REVIEW | The Comedy of Change: Rambert Dance Company

REVIEW | If Charles Darwin studied dance The Comedy of Change, a new work by Rambert Dance Company would be his finest discovery.

Will Fitzgibbon by Will Fitzgibbon
23-10-2013 17:35
in Lifestyle
The Comedy of Change Sadler's Wells

The Comedy of Change Sadler's Wells

FIJI-born choreographer Mark Baldwin is squeezing millions of years of evolution into a few minutes with The Comedy of Change at Sadler’s Wells.

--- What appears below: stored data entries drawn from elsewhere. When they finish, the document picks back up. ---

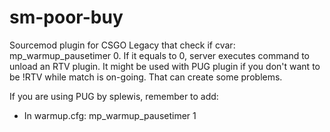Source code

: # sm-poor-buy
Sourcemod plugin for CSGO Legacy that check if cvar: mp_warmup_pausetimer 0. If it equals to 0, server executes command to unload an RTV plugin. It might be used with PUG plugin if you don't want to be !RTV while match is on-going. That can create some problems.

If you are using PUG by splewis, remember to add:
- In warmup.cfg:
mp_warmup_pausetimer 1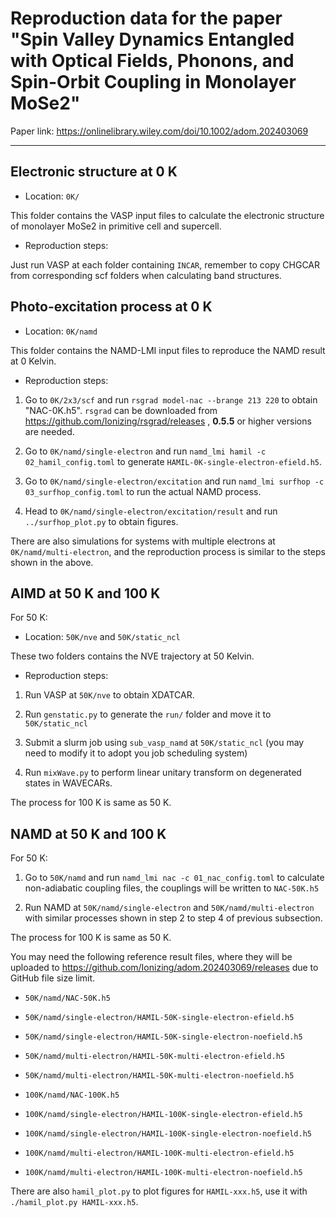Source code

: # Reproduction data for the paper "Spin Valley Dynamics Entangled with Optical Fields, Phonons, and Spin-Orbit Coupling in Monolayer MoSe2"

Paper link: https://onlinelibrary.wiley.com/doi/10.1002/adom.202403069

---

## Electronic structure at 0 K

- Location: `0K/`

This folder contains the VASP input files to calculate the electronic structure
of monolayer MoSe2 in primitive cell and supercell.

- Reproduction steps:

Just run VASP at each folder containing `INCAR`, remember to copy CHGCAR from corresponding
scf folders when calculating band structures.

## Photo-excitation process at 0 K

- Location: `0K/namd`

This folder contains the NAMD-LMI input files to reproduce the NAMD result at 0 Kelvin.

- Reproduction steps:

1. Go to `0K/2x3/scf` and run `rsgrad model-nac --brange 213 220` to obtain "NAC-0K.h5".
   `rsgrad` can be downloaded from https://github.com/Ionizing/rsgrad/releases ,
   **0.5.5** or higher versions are needed.

2. Go to `0K/namd/single-electron` and run `namd_lmi hamil -c 02_hamil_config.toml` to
   generate `HAMIL-0K-single-electron-efield.h5`.

3. Go to `0K/namd/single-electron/excitation` and run `namd_lmi surfhop -c 03_surfhop_config.toml`
   to run the actual NAMD process.

4. Head to `0K/namd/single-electron/excitation/result` and run `../surfhop_plot.py` to obtain figures.

There are also simulations for systems with multiple electrons at `0K/namd/multi-electron`, and the
reproduction process is similar to the steps shown in the above.

## AIMD at 50 K and 100 K

For 50 K:

- Location: `50K/nve` and `50K/static_ncl`

These two folders contains the NVE trajectory at 50 Kelvin.

- Reproduction steps:

1. Run VASP at `50K/nve` to obtain XDATCAR.

2. Run `genstatic.py` to generate the `run/` folder and move it to `50K/static_ncl`

3. Submit a slurm job using `sub_vasp_namd` at `50K/static_ncl`
   (you may need to modify it to adopt you job scheduling system)

4. Run `mixWave.py` to perform linear unitary transform on degenerated states in WAVECARs.

The process for 100 K is same as 50 K.

## NAMD at 50 K and 100 K

For 50 K:

1. Go to `50K/namd` and run `namd_lmi nac -c 01_nac_config.toml` to calculate non-adiabatic coupling files,
   the couplings will be written to `NAC-50K.h5`

2. Run NAMD at `50K/namd/single-electron` and `50K/namd/multi-electron` with similar processes shown
   in step 2 to step 4 of previous subsection.

The process for 100 K is same as 50 K.

You may need the following reference result files, where they will be uploaded
to https://github.com/Ionizing/adom.202403069/releases due to GitHub file size limit.

- `50K/namd/NAC-50K.h5`
- `50K/namd/single-electron/HAMIL-50K-single-electron-efield.h5`
- `50K/namd/single-electron/HAMIL-50K-single-electron-noefield.h5`
- `50K/namd/multi-electron/HAMIL-50K-multi-electron-efield.h5`
- `50K/namd/multi-electron/HAMIL-50K-multi-electron-noefield.h5`

- `100K/namd/NAC-100K.h5`
- `100K/namd/single-electron/HAMIL-100K-single-electron-efield.h5`
- `100K/namd/single-electron/HAMIL-100K-single-electron-noefield.h5`
- `100K/namd/multi-electron/HAMIL-100K-multi-electron-efield.h5`
- `100K/namd/multi-electron/HAMIL-100K-multi-electron-noefield.h5`

There are also `hamil_plot.py` to plot figures for `HAMIL-xxx.h5`, use it with `./hamil_plot.py HAMIL-xxx.h5`.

Baldwin, who honed his dancing and choreography skills in New Zealand and Australia before moving to London, is artistic director of the Rambert Dance Company.

Baldwin created The Comedy of Change in 2009 to commemorate the 150th anniversary of Charles Darwin’s On the Origin of the Species.

Although more comfortable with pirouettes than with porpoises, Baldwin did study biology at university.

But for The Comedy of Change, Baldwin beefed up his scientific credentials with an impressive array of experts, including assistance from David Attenborough, Darwin’s grandson, an Oxbridge scientist and a former taxidermist.

“It’s very physically demanding,” says Baldwin; not least for the men who lumber forward on all fours like Galapagos Island turtles, ridden by lithe female dancers.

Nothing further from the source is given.